|
|
|
|
|
by conrad-watt
1795 days ago
|
|
I don't agree with your representation that sanitisation of isolated surrogates constitutes "corruption". As a high-level point, when passing a string from your component to an external one, the external component receives a sanitised copy of your string - the original string is not modified in-place. So you still have access to your original string if you're relying on the presence of isolated surrogates for some reason. For fairness, I will link below to your concrete example of "corruption", noting that you claim it will render Wasm "the biggest security disaster man ever created for everything that uses or opted to preserve the semantics of 16-bit Unicode". https://github.com/w3ctag/design-principles/issues/322#issue... I'd argue that the fundamental bug here is in splitting a string in between two code points which make up an emoji, creating isolated surrogates.
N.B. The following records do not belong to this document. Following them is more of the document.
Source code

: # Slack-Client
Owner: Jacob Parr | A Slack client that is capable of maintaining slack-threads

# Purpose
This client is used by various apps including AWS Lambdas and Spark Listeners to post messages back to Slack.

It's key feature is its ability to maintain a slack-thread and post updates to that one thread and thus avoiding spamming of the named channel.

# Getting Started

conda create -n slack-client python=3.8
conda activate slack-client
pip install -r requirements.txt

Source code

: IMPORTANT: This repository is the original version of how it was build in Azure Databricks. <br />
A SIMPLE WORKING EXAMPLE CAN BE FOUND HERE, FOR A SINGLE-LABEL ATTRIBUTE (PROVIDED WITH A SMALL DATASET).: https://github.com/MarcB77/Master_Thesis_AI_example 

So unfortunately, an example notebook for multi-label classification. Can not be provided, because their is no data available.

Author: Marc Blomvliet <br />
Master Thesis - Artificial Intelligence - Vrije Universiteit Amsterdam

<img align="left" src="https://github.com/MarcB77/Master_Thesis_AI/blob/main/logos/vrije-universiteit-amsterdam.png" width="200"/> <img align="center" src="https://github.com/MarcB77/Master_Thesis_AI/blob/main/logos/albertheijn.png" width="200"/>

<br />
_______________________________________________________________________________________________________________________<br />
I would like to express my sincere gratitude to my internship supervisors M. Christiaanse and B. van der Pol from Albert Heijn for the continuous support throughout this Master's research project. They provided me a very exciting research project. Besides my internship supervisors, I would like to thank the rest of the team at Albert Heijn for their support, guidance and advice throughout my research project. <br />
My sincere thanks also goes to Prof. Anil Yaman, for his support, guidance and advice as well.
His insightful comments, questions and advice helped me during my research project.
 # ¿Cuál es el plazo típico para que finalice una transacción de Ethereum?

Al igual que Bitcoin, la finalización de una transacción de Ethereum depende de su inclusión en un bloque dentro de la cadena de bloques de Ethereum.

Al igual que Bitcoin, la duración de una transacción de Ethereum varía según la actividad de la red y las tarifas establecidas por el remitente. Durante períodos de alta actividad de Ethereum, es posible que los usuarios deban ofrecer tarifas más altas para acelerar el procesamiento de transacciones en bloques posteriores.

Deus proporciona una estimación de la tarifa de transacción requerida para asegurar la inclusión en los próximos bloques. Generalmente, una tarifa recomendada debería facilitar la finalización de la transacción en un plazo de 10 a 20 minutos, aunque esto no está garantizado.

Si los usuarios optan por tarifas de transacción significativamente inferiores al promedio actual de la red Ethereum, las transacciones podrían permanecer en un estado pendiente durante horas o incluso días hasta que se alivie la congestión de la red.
This kind of mistake is common and can already cause logic and display errors in other parts of the code (e.g. for languages with non-BMP characters) independent of whether components are involved (again, I emphasise that no code using components has been written yet). EDIT: I should also note that if it becomes necessary to transfer raw/invalid code points between components, the fallback of the `list u8` or `list u16` interface type always exists, although I acknowledge that the ergonomics may not be ideal, especially prior to adaptor functions existing. |
|
Here's Linus Torvalds explaining it better than I could: https://youtu.be/Pzl1B7nB9Kc?t=263
And sure you can transfer your string that someone else does not consider a string using alternative mechanisms, but then you are only not doing anything wrong because you are not doing it at all for entire categories of languages. There is no integration story for these, and once one mixes with optimizations like compact strings or has multiple encodings under the hood one cannot statically annotate the appropriate type anyhow. And sadly, adapter functions won't help as well when the fundamental 'char' type backing the 'string' type is already unable to represent your language's string.
I also do not understand where the idea that a single language always lives in a single component comes from. Certainly not from npm, NuGet, Maven or DLLs.
Extended this post to provide additional relevant context. It's not a bug, it's a feature.